The film’s strongest scenes come not from chases or gunfights, but taut confrontations. One key showdown between Pawan and the father reveals how anger has fermented under obedience for years. Another clash with a senior officer exposes institutional pressure. In both, you sense Pawan realising complicity has a personal cost.
Kartavya Netflix thriller: performances, casting choices and dialogue
Saif Ali Khan anchors Kartavya with a layered turn as Pawan, mixing swagger with doubt. The character recognises everything that is broken around Pawan, yet feels trapped as junior officer and son. The film quietly suggests that even partial defiance matters when it keeps a person’s conscience alive.
Rasika Dugal, as Pawan’s wife, appears briefly but adds warmth whenever present. Sanjay Mishra, Manish Chaudhary and Zakir Hussain deliver controlled, menacing work without flash. The weakest casting choice is journalist Saurabh Dwivedi as godman Anand Shri, whose polished Hindi recalls a studio show, undercutting the sense of threat.
The writing gives actors punchy lines and local flavour. The Haryanvi accent feels consistent, never sliding into parody. Small pop-culture nods, including jokes about Shah Rukh Khan and echoes of Amrish Puri, lighten an otherwise grim storyline. The background score and songs stay low-key, which helps scenes breathe without distraction.
Kartavya Netflix thriller: visual style, pacing and missed thriller edge
Pulkit keeps the narrative moving, juggling many threads without stalling. Something meaningful is almost always unfolding, whether inside the police station, the village courtyard or Anand Shri’s ashram. The structure holds, and the film rarely feels slow, even while handling weighty ideas like casteism, duty and spiritual exploitation.

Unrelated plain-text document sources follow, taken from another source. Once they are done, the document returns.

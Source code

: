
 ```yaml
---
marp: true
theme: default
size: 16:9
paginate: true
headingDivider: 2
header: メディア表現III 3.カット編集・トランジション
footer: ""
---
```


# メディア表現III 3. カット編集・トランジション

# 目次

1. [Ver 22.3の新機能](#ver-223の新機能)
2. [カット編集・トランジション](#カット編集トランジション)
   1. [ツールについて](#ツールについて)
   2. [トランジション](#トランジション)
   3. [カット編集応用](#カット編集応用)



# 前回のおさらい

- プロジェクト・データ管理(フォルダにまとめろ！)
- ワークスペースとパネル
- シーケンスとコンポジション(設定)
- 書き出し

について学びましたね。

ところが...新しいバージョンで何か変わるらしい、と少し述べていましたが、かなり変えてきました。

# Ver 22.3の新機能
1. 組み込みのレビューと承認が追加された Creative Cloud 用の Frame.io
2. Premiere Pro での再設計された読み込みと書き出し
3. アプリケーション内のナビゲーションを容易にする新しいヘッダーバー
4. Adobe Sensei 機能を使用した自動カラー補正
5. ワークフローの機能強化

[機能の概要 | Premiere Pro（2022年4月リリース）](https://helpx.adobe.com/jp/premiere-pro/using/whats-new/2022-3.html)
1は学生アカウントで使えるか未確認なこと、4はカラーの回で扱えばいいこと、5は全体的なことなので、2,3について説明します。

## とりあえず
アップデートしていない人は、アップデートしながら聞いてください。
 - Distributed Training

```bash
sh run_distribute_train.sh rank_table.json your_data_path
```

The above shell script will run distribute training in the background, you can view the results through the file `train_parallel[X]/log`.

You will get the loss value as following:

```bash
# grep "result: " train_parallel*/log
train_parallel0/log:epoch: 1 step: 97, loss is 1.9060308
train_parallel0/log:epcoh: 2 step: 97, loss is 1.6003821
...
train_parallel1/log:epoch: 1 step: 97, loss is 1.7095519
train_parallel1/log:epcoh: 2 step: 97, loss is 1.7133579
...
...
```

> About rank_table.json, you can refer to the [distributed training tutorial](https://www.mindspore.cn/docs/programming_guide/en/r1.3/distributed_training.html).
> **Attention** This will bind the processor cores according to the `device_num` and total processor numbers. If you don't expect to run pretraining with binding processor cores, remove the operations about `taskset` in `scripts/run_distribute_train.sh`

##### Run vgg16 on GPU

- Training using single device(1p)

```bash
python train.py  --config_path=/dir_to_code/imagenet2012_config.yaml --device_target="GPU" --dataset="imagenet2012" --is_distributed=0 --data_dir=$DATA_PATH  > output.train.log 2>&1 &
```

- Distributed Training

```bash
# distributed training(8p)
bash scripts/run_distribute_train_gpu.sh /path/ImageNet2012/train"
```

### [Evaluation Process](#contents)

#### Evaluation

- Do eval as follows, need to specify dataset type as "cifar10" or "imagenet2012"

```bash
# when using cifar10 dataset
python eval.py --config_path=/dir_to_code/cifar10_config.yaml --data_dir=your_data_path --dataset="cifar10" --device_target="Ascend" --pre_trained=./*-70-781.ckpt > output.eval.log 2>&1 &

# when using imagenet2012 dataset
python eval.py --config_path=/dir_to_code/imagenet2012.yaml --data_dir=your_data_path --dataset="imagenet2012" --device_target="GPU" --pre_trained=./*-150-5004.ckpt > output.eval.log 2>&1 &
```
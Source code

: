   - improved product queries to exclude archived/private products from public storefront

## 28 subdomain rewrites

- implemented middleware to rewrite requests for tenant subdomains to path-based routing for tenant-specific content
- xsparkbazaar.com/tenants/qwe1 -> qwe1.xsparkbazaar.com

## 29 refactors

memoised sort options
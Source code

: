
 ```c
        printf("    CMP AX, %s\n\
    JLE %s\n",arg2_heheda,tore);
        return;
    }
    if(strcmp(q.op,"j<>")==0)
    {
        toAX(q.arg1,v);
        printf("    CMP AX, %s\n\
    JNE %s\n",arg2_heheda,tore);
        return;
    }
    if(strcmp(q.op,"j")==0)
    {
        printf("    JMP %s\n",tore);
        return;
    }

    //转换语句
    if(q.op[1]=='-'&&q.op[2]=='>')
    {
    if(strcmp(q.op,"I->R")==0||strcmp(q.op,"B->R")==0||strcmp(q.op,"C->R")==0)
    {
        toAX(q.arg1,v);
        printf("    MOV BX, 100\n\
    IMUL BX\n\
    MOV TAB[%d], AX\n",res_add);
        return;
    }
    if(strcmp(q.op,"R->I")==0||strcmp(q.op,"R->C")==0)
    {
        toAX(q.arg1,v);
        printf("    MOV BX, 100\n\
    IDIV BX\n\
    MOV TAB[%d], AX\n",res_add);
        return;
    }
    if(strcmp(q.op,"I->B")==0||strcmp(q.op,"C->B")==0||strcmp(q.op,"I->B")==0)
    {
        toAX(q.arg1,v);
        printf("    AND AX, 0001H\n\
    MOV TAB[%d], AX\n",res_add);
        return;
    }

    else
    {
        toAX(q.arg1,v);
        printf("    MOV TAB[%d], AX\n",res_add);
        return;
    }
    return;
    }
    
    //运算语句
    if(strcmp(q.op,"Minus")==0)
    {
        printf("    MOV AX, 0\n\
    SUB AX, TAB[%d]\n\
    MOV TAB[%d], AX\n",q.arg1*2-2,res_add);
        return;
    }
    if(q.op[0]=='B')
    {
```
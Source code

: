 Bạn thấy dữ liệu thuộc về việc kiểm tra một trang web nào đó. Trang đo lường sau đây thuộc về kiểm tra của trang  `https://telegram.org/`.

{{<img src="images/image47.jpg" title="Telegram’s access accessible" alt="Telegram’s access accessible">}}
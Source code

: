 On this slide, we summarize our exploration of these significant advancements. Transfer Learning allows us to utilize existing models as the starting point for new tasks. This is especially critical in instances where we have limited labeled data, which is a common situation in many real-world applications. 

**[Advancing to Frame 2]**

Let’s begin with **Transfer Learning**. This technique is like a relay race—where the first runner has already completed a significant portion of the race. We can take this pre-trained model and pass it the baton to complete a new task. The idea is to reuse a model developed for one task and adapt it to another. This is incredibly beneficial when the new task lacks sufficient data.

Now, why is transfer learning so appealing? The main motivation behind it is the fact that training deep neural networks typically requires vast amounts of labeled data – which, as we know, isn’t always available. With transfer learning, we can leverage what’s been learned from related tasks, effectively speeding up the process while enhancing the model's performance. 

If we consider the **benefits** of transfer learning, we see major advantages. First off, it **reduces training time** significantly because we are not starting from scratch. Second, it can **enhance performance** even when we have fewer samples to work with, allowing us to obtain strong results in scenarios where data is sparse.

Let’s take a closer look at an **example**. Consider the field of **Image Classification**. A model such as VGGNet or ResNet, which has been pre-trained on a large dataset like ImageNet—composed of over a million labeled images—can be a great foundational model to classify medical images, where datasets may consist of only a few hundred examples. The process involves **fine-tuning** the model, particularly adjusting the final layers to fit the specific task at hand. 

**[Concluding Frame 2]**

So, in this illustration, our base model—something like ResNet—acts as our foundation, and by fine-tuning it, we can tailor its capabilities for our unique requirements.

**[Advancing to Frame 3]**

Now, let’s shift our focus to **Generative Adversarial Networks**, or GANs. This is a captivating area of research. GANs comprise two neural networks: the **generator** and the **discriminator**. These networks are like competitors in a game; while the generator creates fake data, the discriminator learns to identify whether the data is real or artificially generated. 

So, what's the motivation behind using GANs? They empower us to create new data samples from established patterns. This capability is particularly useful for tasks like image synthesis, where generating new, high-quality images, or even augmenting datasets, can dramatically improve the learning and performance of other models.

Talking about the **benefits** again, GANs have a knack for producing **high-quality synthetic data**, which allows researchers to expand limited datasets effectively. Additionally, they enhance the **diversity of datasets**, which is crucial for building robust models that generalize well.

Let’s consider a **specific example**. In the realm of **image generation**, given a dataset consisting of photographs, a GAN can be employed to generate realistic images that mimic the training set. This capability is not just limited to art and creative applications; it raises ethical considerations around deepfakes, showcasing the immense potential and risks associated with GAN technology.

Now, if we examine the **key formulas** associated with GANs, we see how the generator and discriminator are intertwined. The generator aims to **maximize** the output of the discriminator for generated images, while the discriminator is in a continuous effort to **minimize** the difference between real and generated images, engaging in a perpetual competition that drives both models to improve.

Yet Kartavya shares a problem seen in several recent projects: over-polished colour grading. The story demands a rough, dusty visual texture, given its focus on Haryana’s violence and prejudice. Instead, some frames look shot on a high-end phone, glossy and clean, draining the setting of needed grit.
Production design and locations feel credible, but the tidy visual finish blunts the mood. The grime never quite sticks to the screen, so the world appears curated rather than lived in. This polish, combined with narrative restraint, undercuts the anger that themes like honour killing and child exploitation could have carried.
As a thriller, the film is also less gripping than its subject promises. Several twists arrive exactly as expected. Whenever the story edges towards something explosive or politically risky, it seems to step back. The choices suggest a clear wish to avoid controversy, common with films dealing with godmen and caste.
That caution leaves Kartavya feeling softer than its premise. The ideas demand more fury, more chaos, and a stronger sense of danger. Instead, viewers get a carefully measured drama that raises serious questions, then resolves them with limited bite, leaving the sense of a bolder film sitting underneath.
Kartavya finally stands as a worthy yet restrained Netflix thriller, powered by Saif Ali Khan’s performance and a thoughtful script. The film tackles duty, caste and faith with honesty, but rarely screams when it should. Its intentions stay clear, even if its full emotional and political force never entirely arrives.